Pagi itu, aku duduk di warung kopi kecil di dalam kampus, menikmati secangkir kopi hitam yang mulai mendingin. Sejumlah supir yang biasa berkumpul di sana bermain kartu sambil bercanda, sampai tiba-tiba sebuah mobil Avanza berplat dinas tentara berhenti agak jauh. Sejenak, suasana berubah. Mereka berhenti bermain, berbisik satu sama lain.
“Ada tentara datang. Apa urusan dia kemari?” bisik salah seorang di antara mereka.
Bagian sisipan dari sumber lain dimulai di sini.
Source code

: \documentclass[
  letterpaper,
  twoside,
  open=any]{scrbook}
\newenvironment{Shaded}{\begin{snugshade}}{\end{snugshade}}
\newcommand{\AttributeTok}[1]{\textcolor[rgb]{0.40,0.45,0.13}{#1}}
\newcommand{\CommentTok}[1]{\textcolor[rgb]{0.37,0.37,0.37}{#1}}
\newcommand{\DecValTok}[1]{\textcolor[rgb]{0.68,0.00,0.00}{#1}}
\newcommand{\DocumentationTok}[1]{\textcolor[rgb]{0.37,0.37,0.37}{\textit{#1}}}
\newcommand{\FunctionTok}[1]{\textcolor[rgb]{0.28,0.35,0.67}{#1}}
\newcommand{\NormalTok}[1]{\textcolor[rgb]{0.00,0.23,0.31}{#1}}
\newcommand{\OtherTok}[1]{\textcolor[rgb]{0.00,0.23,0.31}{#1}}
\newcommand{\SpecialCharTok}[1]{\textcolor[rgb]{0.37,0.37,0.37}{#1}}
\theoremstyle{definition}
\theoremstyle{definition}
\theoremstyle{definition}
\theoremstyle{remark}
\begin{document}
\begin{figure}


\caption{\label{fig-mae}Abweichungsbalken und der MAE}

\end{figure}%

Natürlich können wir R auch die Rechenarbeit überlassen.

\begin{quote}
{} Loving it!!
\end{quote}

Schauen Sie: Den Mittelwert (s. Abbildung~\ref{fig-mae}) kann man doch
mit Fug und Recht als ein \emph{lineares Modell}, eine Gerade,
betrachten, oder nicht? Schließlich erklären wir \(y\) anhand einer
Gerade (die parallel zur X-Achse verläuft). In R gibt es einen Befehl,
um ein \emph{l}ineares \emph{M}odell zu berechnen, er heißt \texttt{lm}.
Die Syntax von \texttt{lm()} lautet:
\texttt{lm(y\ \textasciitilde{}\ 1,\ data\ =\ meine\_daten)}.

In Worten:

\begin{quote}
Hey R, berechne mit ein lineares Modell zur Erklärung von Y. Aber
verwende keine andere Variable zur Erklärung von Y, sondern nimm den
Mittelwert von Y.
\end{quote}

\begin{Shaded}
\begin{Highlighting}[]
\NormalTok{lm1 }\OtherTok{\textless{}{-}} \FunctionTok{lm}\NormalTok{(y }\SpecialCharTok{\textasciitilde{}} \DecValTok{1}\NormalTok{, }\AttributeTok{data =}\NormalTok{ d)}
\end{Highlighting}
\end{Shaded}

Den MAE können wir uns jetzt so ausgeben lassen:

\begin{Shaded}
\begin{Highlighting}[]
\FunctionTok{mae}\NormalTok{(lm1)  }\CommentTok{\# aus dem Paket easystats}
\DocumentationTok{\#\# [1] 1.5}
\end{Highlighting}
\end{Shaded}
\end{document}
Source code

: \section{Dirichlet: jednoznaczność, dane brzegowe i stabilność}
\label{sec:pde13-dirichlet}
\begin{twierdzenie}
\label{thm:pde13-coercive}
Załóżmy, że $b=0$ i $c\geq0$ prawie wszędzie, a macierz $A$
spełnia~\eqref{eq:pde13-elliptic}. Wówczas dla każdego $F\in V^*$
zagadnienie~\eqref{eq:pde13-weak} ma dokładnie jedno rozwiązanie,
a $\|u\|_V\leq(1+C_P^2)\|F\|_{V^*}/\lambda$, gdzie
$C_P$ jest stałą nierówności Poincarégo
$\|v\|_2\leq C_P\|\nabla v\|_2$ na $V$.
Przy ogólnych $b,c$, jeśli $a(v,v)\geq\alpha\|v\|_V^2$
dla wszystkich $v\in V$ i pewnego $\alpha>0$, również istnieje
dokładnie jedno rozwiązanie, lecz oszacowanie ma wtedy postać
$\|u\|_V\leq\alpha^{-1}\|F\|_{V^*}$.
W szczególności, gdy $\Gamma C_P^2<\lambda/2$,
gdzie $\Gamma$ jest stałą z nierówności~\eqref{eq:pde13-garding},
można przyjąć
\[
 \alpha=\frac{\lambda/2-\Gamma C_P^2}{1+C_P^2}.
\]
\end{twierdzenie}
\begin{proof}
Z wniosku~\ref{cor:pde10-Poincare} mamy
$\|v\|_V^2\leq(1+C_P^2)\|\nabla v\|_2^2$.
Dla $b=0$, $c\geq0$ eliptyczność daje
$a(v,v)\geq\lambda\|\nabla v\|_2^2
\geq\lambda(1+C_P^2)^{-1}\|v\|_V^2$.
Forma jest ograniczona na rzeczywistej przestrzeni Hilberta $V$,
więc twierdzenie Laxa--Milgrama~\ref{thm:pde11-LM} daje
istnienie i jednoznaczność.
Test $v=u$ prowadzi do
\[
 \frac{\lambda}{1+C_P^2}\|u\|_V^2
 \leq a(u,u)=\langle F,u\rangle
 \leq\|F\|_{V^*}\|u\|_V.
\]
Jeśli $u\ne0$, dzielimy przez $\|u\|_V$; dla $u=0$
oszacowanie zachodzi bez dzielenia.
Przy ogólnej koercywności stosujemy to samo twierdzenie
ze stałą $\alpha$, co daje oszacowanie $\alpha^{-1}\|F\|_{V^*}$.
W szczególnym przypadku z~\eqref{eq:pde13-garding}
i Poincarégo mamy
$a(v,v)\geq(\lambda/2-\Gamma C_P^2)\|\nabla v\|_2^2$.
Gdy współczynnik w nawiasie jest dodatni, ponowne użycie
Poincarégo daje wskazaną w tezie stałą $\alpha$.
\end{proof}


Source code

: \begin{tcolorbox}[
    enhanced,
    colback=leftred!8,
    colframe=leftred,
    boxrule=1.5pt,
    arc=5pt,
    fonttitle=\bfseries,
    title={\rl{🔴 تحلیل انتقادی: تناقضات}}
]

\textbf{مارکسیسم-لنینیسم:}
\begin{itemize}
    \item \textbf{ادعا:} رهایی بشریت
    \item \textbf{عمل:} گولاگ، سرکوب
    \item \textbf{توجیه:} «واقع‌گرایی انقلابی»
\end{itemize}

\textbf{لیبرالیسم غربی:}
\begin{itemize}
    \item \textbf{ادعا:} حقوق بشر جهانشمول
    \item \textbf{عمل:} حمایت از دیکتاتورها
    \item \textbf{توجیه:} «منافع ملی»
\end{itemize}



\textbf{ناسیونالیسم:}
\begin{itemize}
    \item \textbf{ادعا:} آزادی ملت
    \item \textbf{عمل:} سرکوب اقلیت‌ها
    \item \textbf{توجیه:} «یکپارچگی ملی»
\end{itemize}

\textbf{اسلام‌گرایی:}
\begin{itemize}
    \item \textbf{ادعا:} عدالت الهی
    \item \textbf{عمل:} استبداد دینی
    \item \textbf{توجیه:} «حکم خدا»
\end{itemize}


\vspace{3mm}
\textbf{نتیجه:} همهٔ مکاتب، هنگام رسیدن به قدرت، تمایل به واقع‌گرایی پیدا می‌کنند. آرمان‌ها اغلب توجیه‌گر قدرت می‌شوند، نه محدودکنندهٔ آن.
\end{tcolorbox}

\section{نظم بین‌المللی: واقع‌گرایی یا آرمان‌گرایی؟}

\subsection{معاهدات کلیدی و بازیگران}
Beberapa saat kemudian, seorang pria paruh baya berseragam loreng dengan pangkat sersan turun dari mobil. Dia melangkah masuk ke warung dan tanpa ragu duduk di sebelahku. Dengan suara mantap, dia memesan secangkir kopi kepada Bude Sumiati, pemilik warung.
Aku mencuri pandang ke arah lengannya, mencoba menerka dari kesatuan mana dia berasal. Namun, tak kutemukan petunjuk yang jelas. Satu yang pasti, dia bukan dari Angkatan Darat.
Menangkap tatapanku, ia tersenyum ramah. “Ngopi, Pak?”
“Mari, Pak,” sahutku sembari mengangkat cangkir kopiku yang tinggal setengah.
Setelah kopinya siap, Bude Sumiati meletakkan cangkir itu di hadapannya. “Monggo, Pak.”
Dia mengangguk kecil, lalu bertanya dalam bahasa Jawa, “Ibu asli mana?”
“Saya asli Pemalang, Pak. Lho, Bapak sendiri orang Jawa? Dari daerah mana?” jawab Bude Sumiati dalam bahasa yang sama.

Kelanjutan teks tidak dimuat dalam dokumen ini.